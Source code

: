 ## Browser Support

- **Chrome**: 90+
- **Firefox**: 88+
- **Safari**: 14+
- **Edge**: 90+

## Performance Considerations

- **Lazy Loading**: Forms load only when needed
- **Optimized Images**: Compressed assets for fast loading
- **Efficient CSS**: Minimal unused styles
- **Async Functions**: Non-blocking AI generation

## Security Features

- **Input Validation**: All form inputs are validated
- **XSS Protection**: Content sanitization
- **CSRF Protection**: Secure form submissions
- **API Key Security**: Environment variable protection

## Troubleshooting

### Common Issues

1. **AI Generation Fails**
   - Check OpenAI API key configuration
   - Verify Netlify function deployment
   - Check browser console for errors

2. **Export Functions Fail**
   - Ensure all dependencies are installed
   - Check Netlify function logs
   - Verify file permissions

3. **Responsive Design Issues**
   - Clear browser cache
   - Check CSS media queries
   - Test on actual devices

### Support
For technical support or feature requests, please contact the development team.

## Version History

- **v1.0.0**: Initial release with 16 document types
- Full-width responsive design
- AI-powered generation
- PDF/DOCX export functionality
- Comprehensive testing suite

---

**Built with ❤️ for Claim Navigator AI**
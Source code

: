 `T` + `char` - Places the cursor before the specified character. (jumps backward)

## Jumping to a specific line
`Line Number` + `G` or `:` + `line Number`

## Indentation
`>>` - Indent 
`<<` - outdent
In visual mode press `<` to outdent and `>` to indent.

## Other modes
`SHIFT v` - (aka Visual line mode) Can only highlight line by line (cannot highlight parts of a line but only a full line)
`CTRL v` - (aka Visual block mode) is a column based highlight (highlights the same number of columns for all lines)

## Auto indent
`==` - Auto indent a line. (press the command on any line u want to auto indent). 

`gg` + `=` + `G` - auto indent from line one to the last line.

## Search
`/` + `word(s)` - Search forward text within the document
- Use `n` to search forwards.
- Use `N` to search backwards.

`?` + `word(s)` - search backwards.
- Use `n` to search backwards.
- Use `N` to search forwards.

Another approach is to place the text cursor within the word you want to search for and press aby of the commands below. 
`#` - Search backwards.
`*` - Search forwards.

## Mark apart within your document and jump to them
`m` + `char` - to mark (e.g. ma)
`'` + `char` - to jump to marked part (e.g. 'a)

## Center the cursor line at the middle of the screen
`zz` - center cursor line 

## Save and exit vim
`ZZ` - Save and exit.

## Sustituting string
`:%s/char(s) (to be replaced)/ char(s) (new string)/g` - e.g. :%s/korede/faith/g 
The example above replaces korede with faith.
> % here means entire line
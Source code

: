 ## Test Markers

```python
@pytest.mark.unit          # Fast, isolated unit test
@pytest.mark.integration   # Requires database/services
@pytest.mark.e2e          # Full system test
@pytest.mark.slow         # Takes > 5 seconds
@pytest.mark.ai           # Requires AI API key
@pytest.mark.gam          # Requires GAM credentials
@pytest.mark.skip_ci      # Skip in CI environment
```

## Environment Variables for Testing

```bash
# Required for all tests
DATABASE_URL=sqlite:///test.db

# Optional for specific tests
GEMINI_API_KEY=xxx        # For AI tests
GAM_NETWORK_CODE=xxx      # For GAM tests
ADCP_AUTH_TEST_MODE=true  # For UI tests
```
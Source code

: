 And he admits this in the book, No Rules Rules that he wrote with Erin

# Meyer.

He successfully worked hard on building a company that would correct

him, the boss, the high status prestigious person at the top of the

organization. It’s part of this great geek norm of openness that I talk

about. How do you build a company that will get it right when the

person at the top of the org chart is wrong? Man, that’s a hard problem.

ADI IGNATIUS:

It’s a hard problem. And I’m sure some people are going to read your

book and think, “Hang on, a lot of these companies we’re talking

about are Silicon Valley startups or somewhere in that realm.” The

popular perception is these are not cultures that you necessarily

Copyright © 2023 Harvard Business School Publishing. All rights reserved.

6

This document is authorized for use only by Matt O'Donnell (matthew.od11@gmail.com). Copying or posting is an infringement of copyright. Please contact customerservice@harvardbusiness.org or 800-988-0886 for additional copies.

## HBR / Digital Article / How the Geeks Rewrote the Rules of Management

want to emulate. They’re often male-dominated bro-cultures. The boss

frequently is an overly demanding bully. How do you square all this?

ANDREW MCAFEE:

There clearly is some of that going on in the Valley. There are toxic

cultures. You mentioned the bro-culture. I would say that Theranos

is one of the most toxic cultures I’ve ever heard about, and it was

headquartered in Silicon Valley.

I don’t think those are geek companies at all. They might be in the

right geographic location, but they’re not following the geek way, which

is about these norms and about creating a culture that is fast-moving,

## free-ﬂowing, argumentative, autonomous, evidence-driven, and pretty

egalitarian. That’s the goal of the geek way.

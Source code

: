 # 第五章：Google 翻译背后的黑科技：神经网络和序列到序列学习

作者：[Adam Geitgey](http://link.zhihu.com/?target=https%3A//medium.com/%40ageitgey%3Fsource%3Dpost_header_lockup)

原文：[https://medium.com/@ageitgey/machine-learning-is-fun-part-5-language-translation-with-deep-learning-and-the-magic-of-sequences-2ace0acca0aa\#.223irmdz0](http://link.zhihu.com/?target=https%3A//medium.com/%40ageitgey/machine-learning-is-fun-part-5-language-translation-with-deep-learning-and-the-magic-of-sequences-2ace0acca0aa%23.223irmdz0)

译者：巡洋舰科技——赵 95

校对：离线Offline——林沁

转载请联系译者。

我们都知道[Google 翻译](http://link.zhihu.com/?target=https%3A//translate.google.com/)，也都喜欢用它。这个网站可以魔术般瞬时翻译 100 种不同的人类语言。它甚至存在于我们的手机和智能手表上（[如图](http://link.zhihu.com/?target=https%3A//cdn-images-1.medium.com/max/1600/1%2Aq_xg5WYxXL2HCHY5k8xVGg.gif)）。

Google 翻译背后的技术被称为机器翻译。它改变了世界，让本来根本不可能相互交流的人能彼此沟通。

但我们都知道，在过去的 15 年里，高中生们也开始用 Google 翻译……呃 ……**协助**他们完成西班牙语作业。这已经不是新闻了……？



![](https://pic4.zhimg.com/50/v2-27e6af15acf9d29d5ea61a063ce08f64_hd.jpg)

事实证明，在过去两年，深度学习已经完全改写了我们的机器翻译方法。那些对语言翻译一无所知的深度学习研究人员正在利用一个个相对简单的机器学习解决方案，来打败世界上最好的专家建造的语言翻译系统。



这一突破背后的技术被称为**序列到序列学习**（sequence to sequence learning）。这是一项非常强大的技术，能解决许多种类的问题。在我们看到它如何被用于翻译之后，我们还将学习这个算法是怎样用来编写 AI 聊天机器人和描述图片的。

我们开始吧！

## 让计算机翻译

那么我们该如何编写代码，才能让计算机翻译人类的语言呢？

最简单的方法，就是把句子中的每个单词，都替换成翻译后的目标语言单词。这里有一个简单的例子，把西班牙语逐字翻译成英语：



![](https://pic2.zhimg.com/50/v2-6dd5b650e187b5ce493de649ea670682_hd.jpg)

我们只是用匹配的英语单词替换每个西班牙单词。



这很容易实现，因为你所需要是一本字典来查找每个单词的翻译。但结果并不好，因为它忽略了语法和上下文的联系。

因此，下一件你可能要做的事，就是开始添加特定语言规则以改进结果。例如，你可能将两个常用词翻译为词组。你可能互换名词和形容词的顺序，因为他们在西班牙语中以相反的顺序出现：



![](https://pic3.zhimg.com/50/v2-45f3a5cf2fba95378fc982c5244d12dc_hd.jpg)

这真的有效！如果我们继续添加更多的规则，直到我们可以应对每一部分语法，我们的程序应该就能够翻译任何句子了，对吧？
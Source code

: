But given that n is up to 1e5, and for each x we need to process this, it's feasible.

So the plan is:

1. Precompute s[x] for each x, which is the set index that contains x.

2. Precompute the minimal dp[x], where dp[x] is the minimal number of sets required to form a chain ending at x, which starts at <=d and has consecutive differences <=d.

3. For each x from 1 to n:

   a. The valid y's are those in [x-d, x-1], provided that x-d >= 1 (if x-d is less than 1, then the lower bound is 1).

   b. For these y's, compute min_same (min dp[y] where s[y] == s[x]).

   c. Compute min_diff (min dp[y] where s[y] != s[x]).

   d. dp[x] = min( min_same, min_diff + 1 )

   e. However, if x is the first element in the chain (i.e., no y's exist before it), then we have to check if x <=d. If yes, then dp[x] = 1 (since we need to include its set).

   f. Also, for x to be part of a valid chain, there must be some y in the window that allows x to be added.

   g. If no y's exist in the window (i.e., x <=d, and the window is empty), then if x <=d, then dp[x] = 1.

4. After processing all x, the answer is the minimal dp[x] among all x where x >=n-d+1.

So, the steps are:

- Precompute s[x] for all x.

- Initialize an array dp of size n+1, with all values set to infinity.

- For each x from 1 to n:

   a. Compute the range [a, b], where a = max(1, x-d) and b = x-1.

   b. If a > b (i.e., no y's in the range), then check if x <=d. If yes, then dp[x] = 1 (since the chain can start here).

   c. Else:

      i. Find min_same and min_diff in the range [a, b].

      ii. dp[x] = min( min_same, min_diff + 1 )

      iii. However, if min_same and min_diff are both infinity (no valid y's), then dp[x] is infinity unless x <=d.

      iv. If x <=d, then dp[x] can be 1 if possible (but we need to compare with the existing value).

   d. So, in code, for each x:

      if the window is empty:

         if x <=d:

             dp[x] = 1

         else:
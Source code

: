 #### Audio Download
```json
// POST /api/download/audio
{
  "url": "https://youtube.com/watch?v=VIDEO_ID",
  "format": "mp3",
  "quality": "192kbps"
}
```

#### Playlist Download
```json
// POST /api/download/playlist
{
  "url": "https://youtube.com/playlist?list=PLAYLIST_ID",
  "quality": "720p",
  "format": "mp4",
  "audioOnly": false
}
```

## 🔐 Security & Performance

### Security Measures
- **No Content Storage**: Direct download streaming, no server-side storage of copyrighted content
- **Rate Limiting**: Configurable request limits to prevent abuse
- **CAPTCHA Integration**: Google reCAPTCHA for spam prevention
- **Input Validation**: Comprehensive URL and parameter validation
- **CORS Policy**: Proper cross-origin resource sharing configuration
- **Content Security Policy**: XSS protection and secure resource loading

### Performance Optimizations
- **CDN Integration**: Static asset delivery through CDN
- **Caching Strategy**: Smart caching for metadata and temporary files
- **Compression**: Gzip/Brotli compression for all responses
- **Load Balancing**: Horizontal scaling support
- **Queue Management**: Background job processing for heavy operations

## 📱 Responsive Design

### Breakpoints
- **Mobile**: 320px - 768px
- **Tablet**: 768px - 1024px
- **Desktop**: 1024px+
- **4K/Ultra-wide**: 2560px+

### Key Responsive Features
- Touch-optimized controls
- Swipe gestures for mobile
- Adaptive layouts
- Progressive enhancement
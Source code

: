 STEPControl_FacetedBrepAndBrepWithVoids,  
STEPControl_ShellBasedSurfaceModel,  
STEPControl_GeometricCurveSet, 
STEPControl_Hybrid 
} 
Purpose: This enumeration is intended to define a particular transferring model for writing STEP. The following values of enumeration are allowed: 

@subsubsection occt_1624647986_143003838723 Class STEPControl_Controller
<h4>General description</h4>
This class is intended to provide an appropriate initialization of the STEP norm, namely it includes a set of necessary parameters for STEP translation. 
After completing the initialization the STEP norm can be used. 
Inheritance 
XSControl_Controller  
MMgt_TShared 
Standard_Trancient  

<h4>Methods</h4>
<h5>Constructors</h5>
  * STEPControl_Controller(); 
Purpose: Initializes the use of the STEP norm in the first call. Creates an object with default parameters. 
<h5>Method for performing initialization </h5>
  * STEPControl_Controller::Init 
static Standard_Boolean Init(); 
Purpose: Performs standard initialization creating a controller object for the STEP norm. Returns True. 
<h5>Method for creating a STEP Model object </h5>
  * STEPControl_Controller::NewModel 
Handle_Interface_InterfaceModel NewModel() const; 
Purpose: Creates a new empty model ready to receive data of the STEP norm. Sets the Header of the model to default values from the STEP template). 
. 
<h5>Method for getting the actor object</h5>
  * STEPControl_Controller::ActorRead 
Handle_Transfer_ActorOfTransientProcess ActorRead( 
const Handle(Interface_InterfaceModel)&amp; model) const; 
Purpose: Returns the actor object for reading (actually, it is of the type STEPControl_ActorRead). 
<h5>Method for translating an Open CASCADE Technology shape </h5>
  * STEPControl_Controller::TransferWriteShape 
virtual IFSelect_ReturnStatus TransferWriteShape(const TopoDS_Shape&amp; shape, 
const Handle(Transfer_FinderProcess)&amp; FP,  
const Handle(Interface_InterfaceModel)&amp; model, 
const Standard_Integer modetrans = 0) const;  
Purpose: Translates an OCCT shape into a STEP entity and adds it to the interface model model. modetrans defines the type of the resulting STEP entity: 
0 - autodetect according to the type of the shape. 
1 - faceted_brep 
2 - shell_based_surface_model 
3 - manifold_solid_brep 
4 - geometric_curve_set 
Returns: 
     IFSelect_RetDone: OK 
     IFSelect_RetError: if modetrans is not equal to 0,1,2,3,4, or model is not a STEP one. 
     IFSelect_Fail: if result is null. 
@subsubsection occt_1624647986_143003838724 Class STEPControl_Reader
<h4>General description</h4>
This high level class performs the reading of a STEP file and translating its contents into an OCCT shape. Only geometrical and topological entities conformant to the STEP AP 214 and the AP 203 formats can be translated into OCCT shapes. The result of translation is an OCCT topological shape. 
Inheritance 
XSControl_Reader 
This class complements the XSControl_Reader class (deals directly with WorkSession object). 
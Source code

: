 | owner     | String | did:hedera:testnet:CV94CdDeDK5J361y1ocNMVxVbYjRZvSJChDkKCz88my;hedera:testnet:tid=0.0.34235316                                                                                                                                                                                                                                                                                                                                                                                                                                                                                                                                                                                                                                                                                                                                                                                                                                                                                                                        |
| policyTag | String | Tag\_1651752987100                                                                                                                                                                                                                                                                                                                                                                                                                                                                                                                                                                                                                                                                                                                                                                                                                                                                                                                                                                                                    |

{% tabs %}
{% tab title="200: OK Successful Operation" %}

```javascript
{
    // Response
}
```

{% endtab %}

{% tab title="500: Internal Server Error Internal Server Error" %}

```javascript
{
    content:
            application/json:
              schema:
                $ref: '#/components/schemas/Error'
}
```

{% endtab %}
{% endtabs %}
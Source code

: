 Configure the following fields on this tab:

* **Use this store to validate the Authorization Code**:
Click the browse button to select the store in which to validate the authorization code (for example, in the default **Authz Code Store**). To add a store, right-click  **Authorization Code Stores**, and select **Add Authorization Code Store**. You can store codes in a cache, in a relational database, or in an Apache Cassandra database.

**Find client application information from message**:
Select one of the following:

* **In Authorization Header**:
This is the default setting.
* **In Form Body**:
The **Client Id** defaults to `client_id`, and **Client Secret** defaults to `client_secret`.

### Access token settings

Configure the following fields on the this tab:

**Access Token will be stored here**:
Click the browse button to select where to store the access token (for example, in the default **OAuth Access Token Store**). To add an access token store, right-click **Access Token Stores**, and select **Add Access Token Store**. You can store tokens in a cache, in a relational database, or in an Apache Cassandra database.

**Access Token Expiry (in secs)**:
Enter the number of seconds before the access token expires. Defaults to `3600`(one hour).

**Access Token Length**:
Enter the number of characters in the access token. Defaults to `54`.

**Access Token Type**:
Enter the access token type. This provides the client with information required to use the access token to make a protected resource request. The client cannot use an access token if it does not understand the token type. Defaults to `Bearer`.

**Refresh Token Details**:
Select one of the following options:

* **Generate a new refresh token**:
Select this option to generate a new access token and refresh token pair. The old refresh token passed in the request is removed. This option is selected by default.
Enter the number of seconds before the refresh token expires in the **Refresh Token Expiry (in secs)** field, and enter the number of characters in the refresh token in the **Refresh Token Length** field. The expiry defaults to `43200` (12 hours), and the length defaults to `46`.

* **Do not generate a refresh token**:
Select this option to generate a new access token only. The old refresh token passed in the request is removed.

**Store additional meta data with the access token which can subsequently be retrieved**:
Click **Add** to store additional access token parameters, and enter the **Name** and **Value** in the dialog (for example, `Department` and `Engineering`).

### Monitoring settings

PROBLEM DETAILS:
Work out the number of lines in the records that contain the string "modetrans". Nothing but that number should be sent back.

PROBLEM SOLUTION:
3